Les conséquences d’une telle faiblesse sont très claires. J’étais à Strasbourg le jour de l’attentat terroriste, le 11 décembre. Le lendemain matin, j’ai rencontré quelqu’un qui connaissait la première victime de l’agresseur, une jeune fille qu’il avait touchée au bras avant de tuer un homme devant elle. C’est une violence d’une ampleur qui éclipse tout ce que les Gilets jaunes ont fait.
Pourtant, à peine le terroriste a-t-il été abattu qu’on a appris qu’il était connu de la police et qu’il était sous surveillance pour extrémisme. Il n’avait pas encore 30 ans, mais il avait près de 30 condamnations à son actif. Il a néanmoins réussi à échapper à la police pendant plusieurs jours après l’attentat en disparaissant dans son quartier où il avait sans doute de nombreux amis, tout comme les terroristes algériens des années 1950 pouvaient disparaître dans la casbah après leurs attaques.
Tout le monde sait qu’il existe des centaines de zones de non-droit comme celle-ci dans toute la France, où la police est interdite d’accès par ses supérieurs, de peur de provoquer un retour de bâton de la part des habitants. Ces territoires ont été effectivement confisqués.
Pour que personne ne croie que j’exagère en disant cela, rappelons-nous la vision apocalyptique de la situation sécuritaire qu’a donnée Gérard Collomb, l’ancien ministre de l’Intérieur d’Emmanuel Macron et l’un des premiers à rejoindre son nouveau parti en 2016, lorsqu’il a démissionné en octobre dernier.
Il a dit devant le Premier ministre qu’une grande partie du territoire français n’est plus régie par les lois de la République, mais par la loi de la jungle. “La loi des plus forts… trafiquants de drogue et islamistes radicaux.” Il ne dépeignait rien de moins qu’un pays au bord de la guerre civile.
“La situation est très dégradée… demain, elle sera incontrôlable.” Il avait fait des remarques similaires officieuses en février, mais elles n’ont été publiées qu’après sa démission en octobre.
Collomb ne faisait que dire tout haut, en public, ce que les gens savent depuis des années et ce que des experts comme Thibault de Montbrial et Laurent Obertone ont documenté scrupuleusement dans leurs livres.
Le poisson pourrit par la tête.

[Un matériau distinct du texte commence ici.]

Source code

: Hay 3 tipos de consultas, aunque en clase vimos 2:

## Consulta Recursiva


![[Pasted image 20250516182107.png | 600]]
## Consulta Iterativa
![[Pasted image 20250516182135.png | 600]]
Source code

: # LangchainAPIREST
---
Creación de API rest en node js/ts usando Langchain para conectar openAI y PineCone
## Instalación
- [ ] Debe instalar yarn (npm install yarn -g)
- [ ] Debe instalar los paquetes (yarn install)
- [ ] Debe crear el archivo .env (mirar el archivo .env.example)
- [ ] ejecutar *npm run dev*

Emmanuel Macron aime faire la leçon à des jeunes gens inoffensifs, qu’il accuse de manquer de respect envers la présidence, ou de ne pas essayer de trouver un emploi, tout en se faisant photographier avec des braqueurs de banques et des ex-détenus.
En clair, la France est forte avec les faibles et faible avec les forts. Un tel régime ne mérite que le mépris dans lequel le tiennent les Gilets jaunes. Une telle colère ne sera pas facile à juguler, et la police française n’y parviendra pas.
John Laughland, qui a un doctorat de philosophie de l’université d’Oxford et qui a enseigné à des universités de Paris et Rome, est historien et spécialiste des affaires internationales.